Available records |
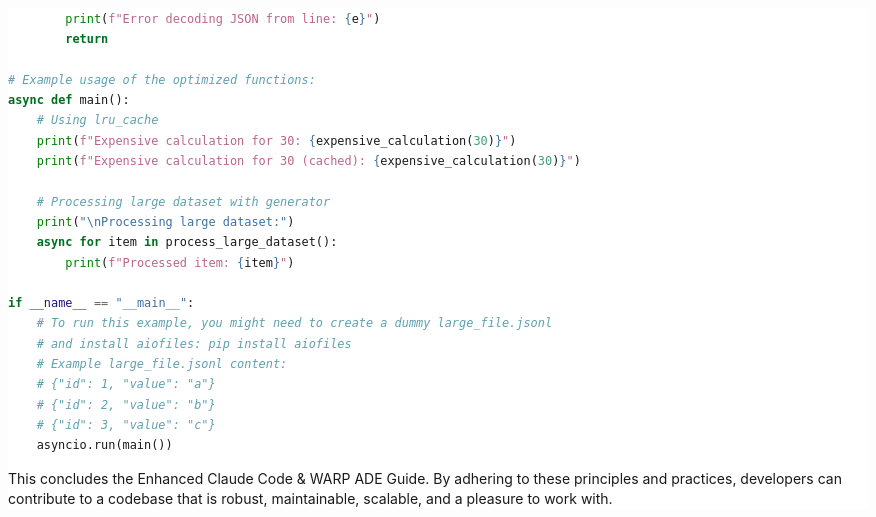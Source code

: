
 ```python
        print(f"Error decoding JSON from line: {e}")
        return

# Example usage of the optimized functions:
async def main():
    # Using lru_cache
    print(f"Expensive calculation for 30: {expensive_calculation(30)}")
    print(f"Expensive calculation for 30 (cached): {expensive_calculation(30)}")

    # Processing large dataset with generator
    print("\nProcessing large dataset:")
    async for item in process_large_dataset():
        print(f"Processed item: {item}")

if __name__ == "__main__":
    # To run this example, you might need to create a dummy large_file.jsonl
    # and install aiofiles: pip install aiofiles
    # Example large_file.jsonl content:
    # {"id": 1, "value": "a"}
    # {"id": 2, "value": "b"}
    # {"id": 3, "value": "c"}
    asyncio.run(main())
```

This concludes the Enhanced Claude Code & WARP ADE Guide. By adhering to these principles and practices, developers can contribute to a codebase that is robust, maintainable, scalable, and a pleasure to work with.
...
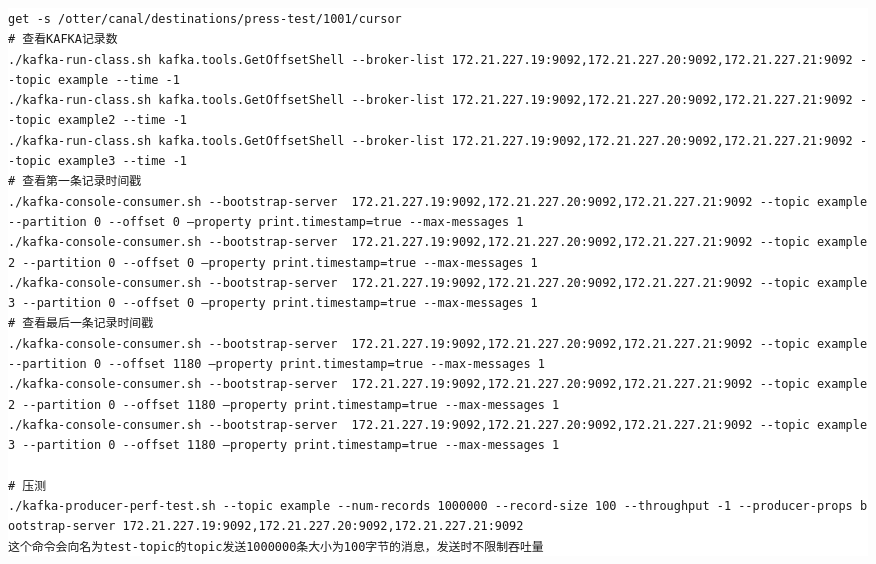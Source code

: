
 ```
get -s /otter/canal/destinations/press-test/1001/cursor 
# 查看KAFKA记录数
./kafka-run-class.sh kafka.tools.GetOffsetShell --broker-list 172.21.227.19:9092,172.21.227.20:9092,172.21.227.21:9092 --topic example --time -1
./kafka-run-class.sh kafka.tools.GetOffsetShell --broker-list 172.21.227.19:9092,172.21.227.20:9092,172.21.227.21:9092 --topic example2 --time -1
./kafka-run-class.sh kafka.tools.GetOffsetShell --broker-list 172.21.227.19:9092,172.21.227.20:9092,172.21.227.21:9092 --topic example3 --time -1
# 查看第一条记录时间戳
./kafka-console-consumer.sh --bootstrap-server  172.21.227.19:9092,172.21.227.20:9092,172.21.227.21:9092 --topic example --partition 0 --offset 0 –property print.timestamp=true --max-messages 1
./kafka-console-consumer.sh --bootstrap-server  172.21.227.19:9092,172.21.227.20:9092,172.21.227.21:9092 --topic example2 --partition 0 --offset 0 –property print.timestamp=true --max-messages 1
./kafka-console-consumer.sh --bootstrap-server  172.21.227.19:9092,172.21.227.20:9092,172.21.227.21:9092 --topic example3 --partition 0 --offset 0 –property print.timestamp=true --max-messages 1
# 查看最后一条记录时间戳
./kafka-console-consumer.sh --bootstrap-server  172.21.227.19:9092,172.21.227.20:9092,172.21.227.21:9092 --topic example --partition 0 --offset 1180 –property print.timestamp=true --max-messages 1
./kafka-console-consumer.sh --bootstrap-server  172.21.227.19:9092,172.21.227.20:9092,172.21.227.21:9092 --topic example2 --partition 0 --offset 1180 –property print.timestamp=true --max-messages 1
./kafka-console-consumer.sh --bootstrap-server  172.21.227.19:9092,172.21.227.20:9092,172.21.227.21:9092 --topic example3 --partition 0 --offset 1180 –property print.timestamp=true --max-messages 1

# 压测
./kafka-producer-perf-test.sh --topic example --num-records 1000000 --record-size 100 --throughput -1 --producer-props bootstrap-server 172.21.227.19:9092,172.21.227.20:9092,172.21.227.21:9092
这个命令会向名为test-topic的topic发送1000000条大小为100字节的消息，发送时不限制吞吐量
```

Task details | Each line of the records that contains the string "GetOffsetShell" must be copied.

Result for this exercise |
./kafka-run-class.sh kafka.tools.GetOffsetShell --broker-list 172.21.227.19:9092,172.21.227.20:9092,172.21.227.21:9092 --topic example --time -1
./kafka-run-class.sh kafka.tools.GetOffsetShell --broker-list 172.21.227.19:9092,172.21.227.20:9092,172.21.227.21:9092 --topic example2 --time -1
./kafka-run-class.sh kafka.tools.GetOffsetShell --broker-list 172.21.227.19:9092,172.21.227.20:9092,172.21.227.21:9092 --topic example3 --time -1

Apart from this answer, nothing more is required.